Saved entries:
= = = =

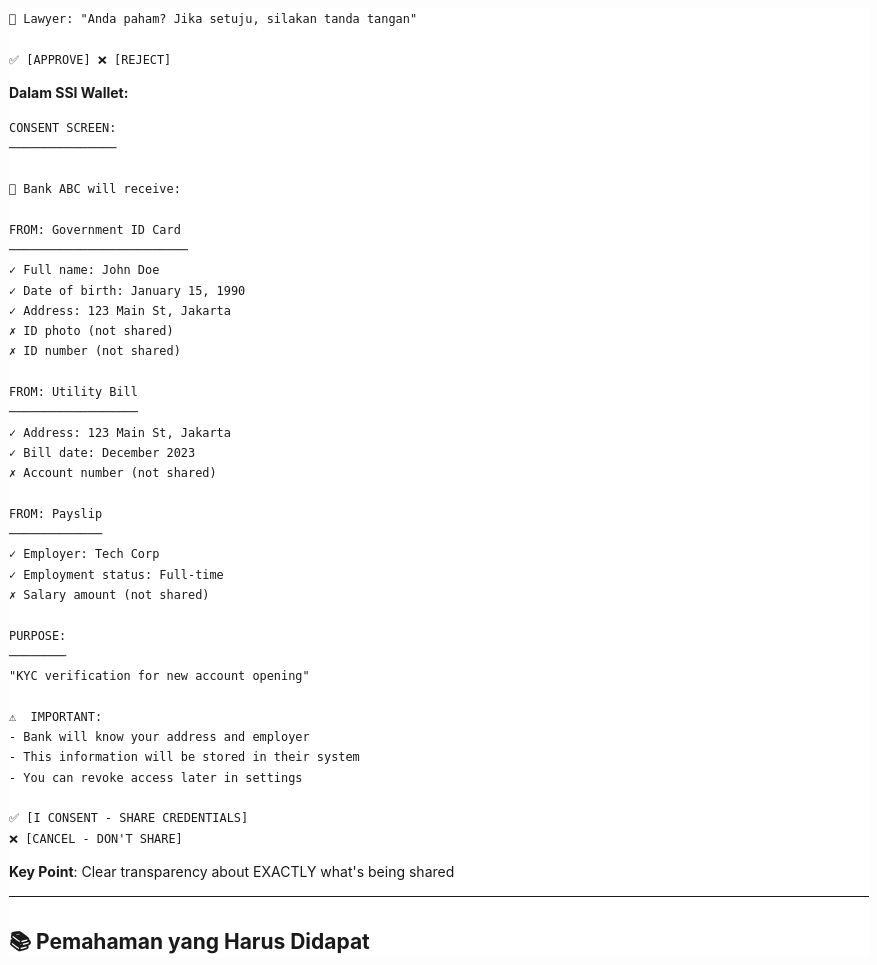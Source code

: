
 ```
👔 Lawyer: "Anda paham? Jika setuju, silakan tanda tangan"

✅ [APPROVE] ❌ [REJECT]
```

**Dalam SSI Wallet:**

```
CONSENT SCREEN:
───────────────

🏦 Bank ABC will receive:

FROM: Government ID Card
─────────────────────────
✓ Full name: John Doe
✓ Date of birth: January 15, 1990
✓ Address: 123 Main St, Jakarta
✗ ID photo (not shared)
✗ ID number (not shared)

FROM: Utility Bill
──────────────────
✓ Address: 123 Main St, Jakarta
✓ Bill date: December 2023
✗ Account number (not shared)

FROM: Payslip
─────────────
✓ Employer: Tech Corp
✓ Employment status: Full-time
✗ Salary amount (not shared)

PURPOSE:
────────
"KYC verification for new account opening"

⚠️  IMPORTANT:
- Bank will know your address and employer
- This information will be stored in their system
- You can revoke access later in settings

✅ [I CONSENT - SHARE CREDENTIALS]
❌ [CANCEL - DON'T SHARE]
```

**Key Point**: Clear transparency about EXACTLY what's being shared

---

## 📚 Pemahaman yang Harus Didapat
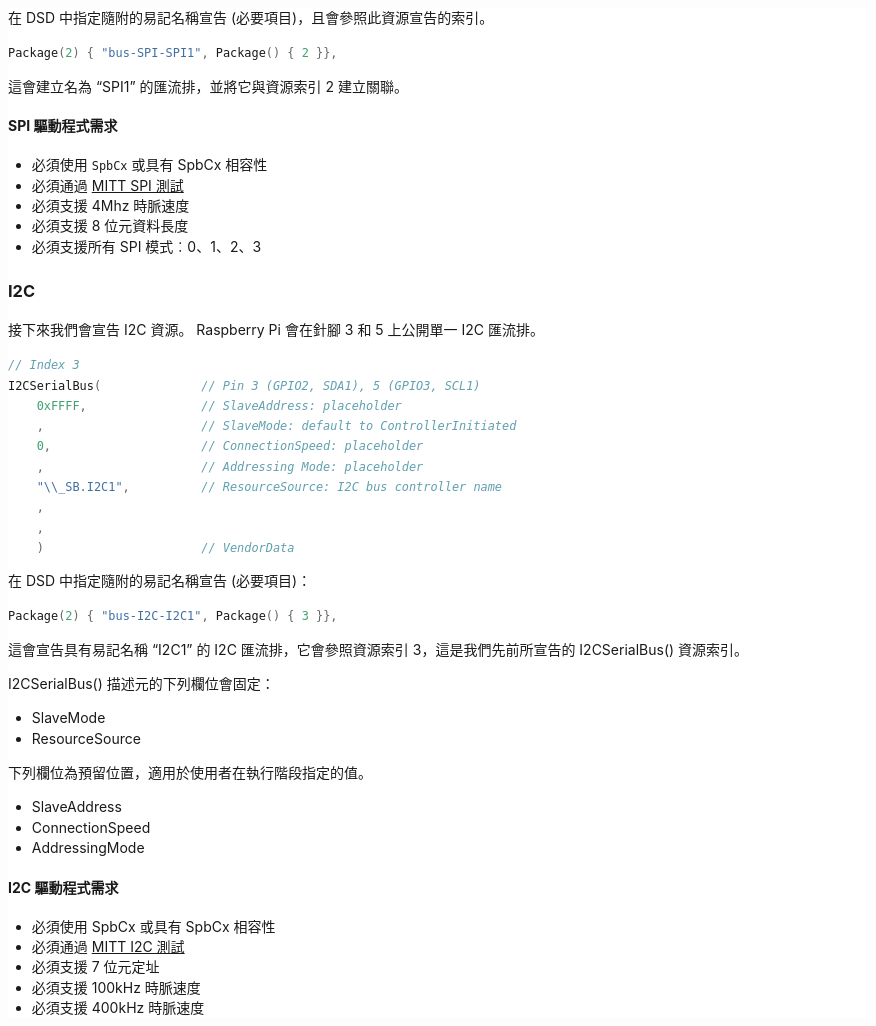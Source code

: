 在 DSD 中指定隨附的易記名稱宣告 (必要項目)，且會參照此資源宣告的索引。 

```cpp
Package(2) { "bus-SPI-SPI1", Package() { 2 }}, 
```

這會建立名為 “SPI1” 的匯流排，並將它與資源索引 2 建立關聯。  

#### <a name="spi-driver-requirements"></a>SPI 驅動程式需求 

* 必須使用 `SpbCx` 或具有 SpbCx 相容性 
* 必須通過 [MITT SPI 測試](https://msdn.microsoft.com/library/windows/hardware/dn919873.aspx)
* 必須支援 4Mhz 時脈速度 
* 必須支援 8 位元資料長度 
* 必須支援所有 SPI 模式︰0、1、2、3 

### <a name="i2c"></a>I2C 

接下來我們會宣告 I2C 資源。 Raspberry Pi 會在針腳 3 和 5 上公開單一 I2C 匯流排。 

```cpp
// Index 3 
I2CSerialBus(              // Pin 3 (GPIO2, SDA1), 5 (GPIO3, SCL1) 
    0xFFFF,                // SlaveAddress: placeholder 
    ,                      // SlaveMode: default to ControllerInitiated 
    0,                     // ConnectionSpeed: placeholder 
    ,                      // Addressing Mode: placeholder 
    "\\_SB.I2C1",          // ResourceSource: I2C bus controller name 
    , 
    , 
    )                      // VendorData 

```

在 DSD 中指定隨附的易記名稱宣告 (必要項目)： 

```cpp
Package(2) { "bus-I2C-I2C1", Package() { 3 }}, 
```

這會宣告具有易記名稱 “I2C1” 的 I2C 匯流排，它會參照資源索引 3，這是我們先前所宣告的 I2CSerialBus() 資源索引。 

I2CSerialBus() 描述元的下列欄位會固定： 

* SlaveMode 
* ResourceSource 

下列欄位為預留位置，適用於使用者在執行階段指定的值。 

* SlaveAddress 
* ConnectionSpeed 
* AddressingMode 

#### <a name="i2c-driver-requirements"></a>I2C 驅動程式需求 

* 必須使用 SpbCx 或具有 SpbCx 相容性 
* 必須通過 [MITT I2C 測試](https://msdn.microsoft.com/library/windows/hardware/dn919852.aspx) 
* 必須支援 7 位元定址 
* 必須支援 100kHz 時脈速度 
* 必須支援 400kHz 時脈速度 
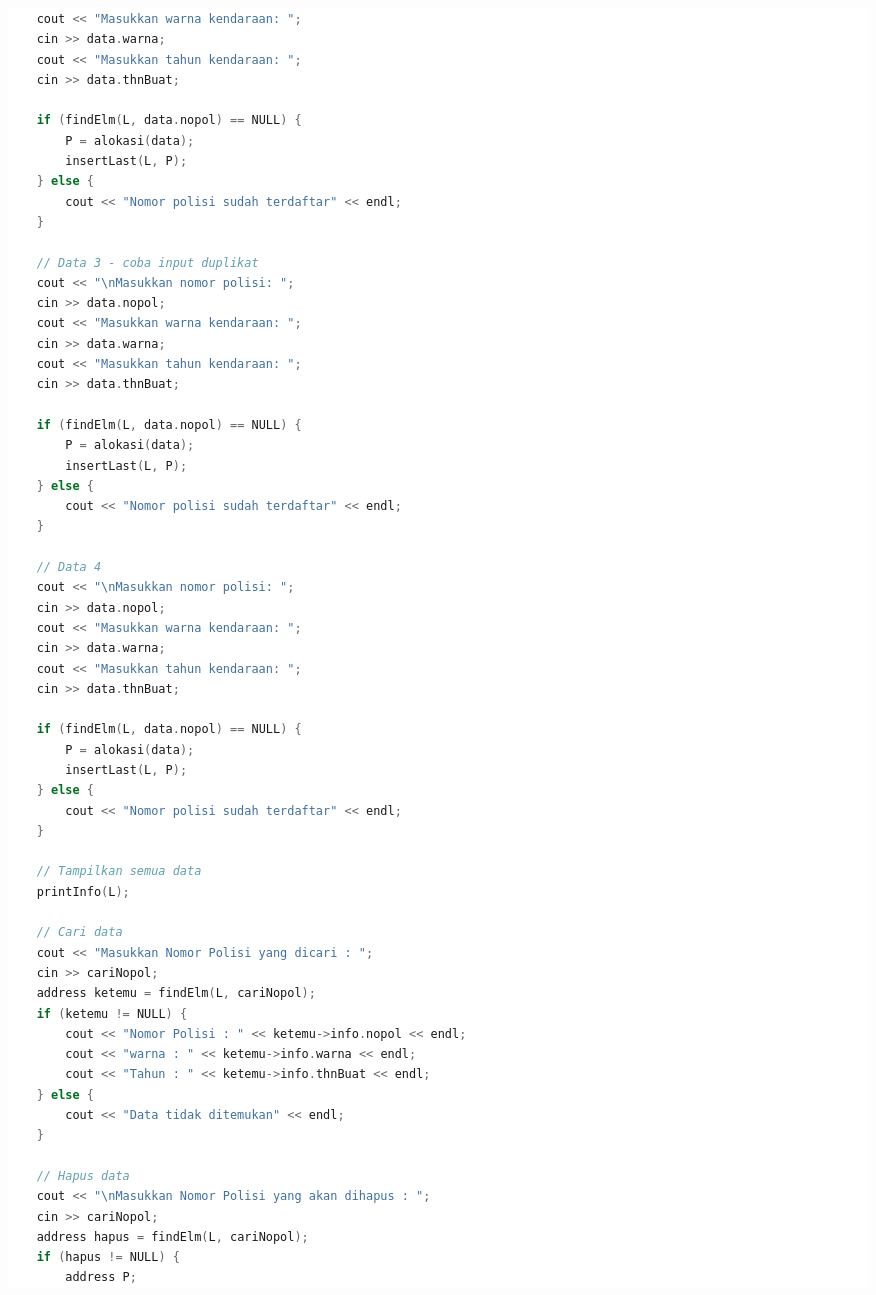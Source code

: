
 ```go
    cout << "Masukkan warna kendaraan: ";
    cin >> data.warna;
    cout << "Masukkan tahun kendaraan: ";
    cin >> data.thnBuat;

    if (findElm(L, data.nopol) == NULL) {
        P = alokasi(data);
        insertLast(L, P);
    } else {
        cout << "Nomor polisi sudah terdaftar" << endl;
    }

    // Data 3 - coba input duplikat
    cout << "\nMasukkan nomor polisi: ";
    cin >> data.nopol;
    cout << "Masukkan warna kendaraan: ";
    cin >> data.warna;
    cout << "Masukkan tahun kendaraan: ";
    cin >> data.thnBuat;

    if (findElm(L, data.nopol) == NULL) {
        P = alokasi(data);
        insertLast(L, P);
    } else {
        cout << "Nomor polisi sudah terdaftar" << endl;
    }

    // Data 4
    cout << "\nMasukkan nomor polisi: ";
    cin >> data.nopol;
    cout << "Masukkan warna kendaraan: ";
    cin >> data.warna;
    cout << "Masukkan tahun kendaraan: ";
    cin >> data.thnBuat;

    if (findElm(L, data.nopol) == NULL) {
        P = alokasi(data);
        insertLast(L, P);
    } else {
        cout << "Nomor polisi sudah terdaftar" << endl;
    }

    // Tampilkan semua data
    printInfo(L);

    // Cari data
    cout << "Masukkan Nomor Polisi yang dicari : ";
    cin >> cariNopol;
    address ketemu = findElm(L, cariNopol);
    if (ketemu != NULL) {
        cout << "Nomor Polisi : " << ketemu->info.nopol << endl;
        cout << "warna : " << ketemu->info.warna << endl;
        cout << "Tahun : " << ketemu->info.thnBuat << endl;
    } else {
        cout << "Data tidak ditemukan" << endl;
    }

    // Hapus data
    cout << "\nMasukkan Nomor Polisi yang akan dihapus : ";
    cin >> cariNopol;
    address hapus = findElm(L, cariNopol);
    if (hapus != NULL) {
        address P;
```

= = = =

- **About this exercise**
What you hand back should match the entries above exactly, except that no picture appears.

- **Response**
Source code

:
 ```
👔 Lawyer: "Anda paham? Jika setuju, silakan tanda tangan"

✅ [APPROVE] ❌ [REJECT]
```

**Dalam SSI Wallet:**

```
CONSENT SCREEN:
───────────────

🏦 Bank ABC will receive:

FROM: Government ID Card
─────────────────────────
✓ Full name: John Doe
✓ Date of birth: January 15, 1990
✓ Address: 123 Main St, Jakarta
✗ ID photo (not shared)
✗ ID number (not shared)

FROM: Utility Bill
──────────────────
✓ Address: 123 Main St, Jakarta
✓ Bill date: December 2023
✗ Account number (not shared)

FROM: Payslip
─────────────
✓ Employer: Tech Corp
✓ Employment status: Full-time
✗ Salary amount (not shared)

PURPOSE:
────────
"KYC verification for new account opening"

⚠️  IMPORTANT:
- Bank will know your address and employer
- This information will be stored in their system
- You can revoke access later in settings

✅ [I CONSENT - SHARE CREDENTIALS]
❌ [CANCEL - DON'T SHARE]
```

**Key Point**: Clear transparency about EXACTLY what's being shared

---

## 📚 Pemahaman yang Harus Didapat
Source code

: 在 DSD 中指定隨附的易記名稱宣告 (必要項目)，且會參照此資源宣告的索引。 

```cpp
Package(2) { "bus-SPI-SPI1", Package() { 2 }}, 
```

這會建立名為 “SPI1” 的匯流排，並將它與資源索引 2 建立關聯。  

#### <a name="spi-driver-requirements"></a>SPI 驅動程式需求 

* 必須使用 `SpbCx` 或具有 SpbCx 相容性 
* 必須通過 [MITT SPI 測試](https://msdn.microsoft.com/library/windows/hardware/dn919873.aspx)
* 必須支援 4Mhz 時脈速度 
* 必須支援 8 位元資料長度 
* 必須支援所有 SPI 模式︰0、1、2、3 

### <a name="i2c"></a>I2C 

接下來我們會宣告 I2C 資源。 Raspberry Pi 會在針腳 3 和 5 上公開單一 I2C 匯流排。 

```cpp
// Index 3 
I2CSerialBus(              // Pin 3 (GPIO2, SDA1), 5 (GPIO3, SCL1) 
    0xFFFF,                // SlaveAddress: placeholder 
    ,                      // SlaveMode: default to ControllerInitiated 
    0,                     // ConnectionSpeed: placeholder 
    ,                      // Addressing Mode: placeholder 
    "\\_SB.I2C1",          // ResourceSource: I2C bus controller name 
    , 
    , 
    )                      // VendorData 

```

在 DSD 中指定隨附的易記名稱宣告 (必要項目)： 

```cpp
Package(2) { "bus-I2C-I2C1", Package() { 3 }}, 
```

這會宣告具有易記名稱 “I2C1” 的 I2C 匯流排，它會參照資源索引 3，這是我們先前所宣告的 I2CSerialBus() 資源索引。 

I2CSerialBus() 描述元的下列欄位會固定： 

* SlaveMode 
* ResourceSource 

下列欄位為預留位置，適用於使用者在執行階段指定的值。 

* SlaveAddress 
* ConnectionSpeed 
* AddressingMode 

#### <a name="i2c-driver-requirements"></a>I2C 驅動程式需求 

* 必須使用 SpbCx 或具有 SpbCx 相容性 
* 必須通過 [MITT I2C 測試](https://msdn.microsoft.com/library/windows/hardware/dn919852.aspx) 
* 必須支援 7 位元定址 
* 必須支援 100kHz 時脈速度 
* 必須支援 400kHz 時脈速度 
Source code

:
 ```go
    cout << "Masukkan warna kendaraan: ";
    cin >> data.warna;
    cout << "Masukkan tahun kendaraan: ";
    cin >> data.thnBuat;

    if (findElm(L, data.nopol) == NULL) {
        P = alokasi(data);
        insertLast(L, P);
    } else {
        cout << "Nomor polisi sudah terdaftar" << endl;
    }

    // Data 3 - coba input duplikat
    cout << "\nMasukkan nomor polisi: ";
    cin >> data.nopol;
    cout << "Masukkan warna kendaraan: ";
    cin >> data.warna;
    cout << "Masukkan tahun kendaraan: ";
    cin >> data.thnBuat;

    if (findElm(L, data.nopol) == NULL) {
        P = alokasi(data);
        insertLast(L, P);
    } else {
        cout << "Nomor polisi sudah terdaftar" << endl;
    }

    // Data 4
    cout << "\nMasukkan nomor polisi: ";
    cin >> data.nopol;
    cout << "Masukkan warna kendaraan: ";
    cin >> data.warna;
    cout << "Masukkan tahun kendaraan: ";
    cin >> data.thnBuat;

    if (findElm(L, data.nopol) == NULL) {
        P = alokasi(data);
        insertLast(L, P);
    } else {
        cout << "Nomor polisi sudah terdaftar" << endl;
    }

    // Tampilkan semua data
    printInfo(L);

    // Cari data
    cout << "Masukkan Nomor Polisi yang dicari : ";
    cin >> cariNopol;
    address ketemu = findElm(L, cariNopol);
    if (ketemu != NULL) {
        cout << "Nomor Polisi : " << ketemu->info.nopol << endl;
        cout << "warna : " << ketemu->info.warna << endl;
        cout << "Tahun : " << ketemu->info.thnBuat << endl;
    } else {
        cout << "Data tidak ditemukan" << endl;
    }

    // Hapus data
    cout << "\nMasukkan Nomor Polisi yang akan dihapus : ";
    cin >> cariNopol;
    address hapus = findElm(L, cariNopol);
    if (hapus != NULL) {
        address P;
```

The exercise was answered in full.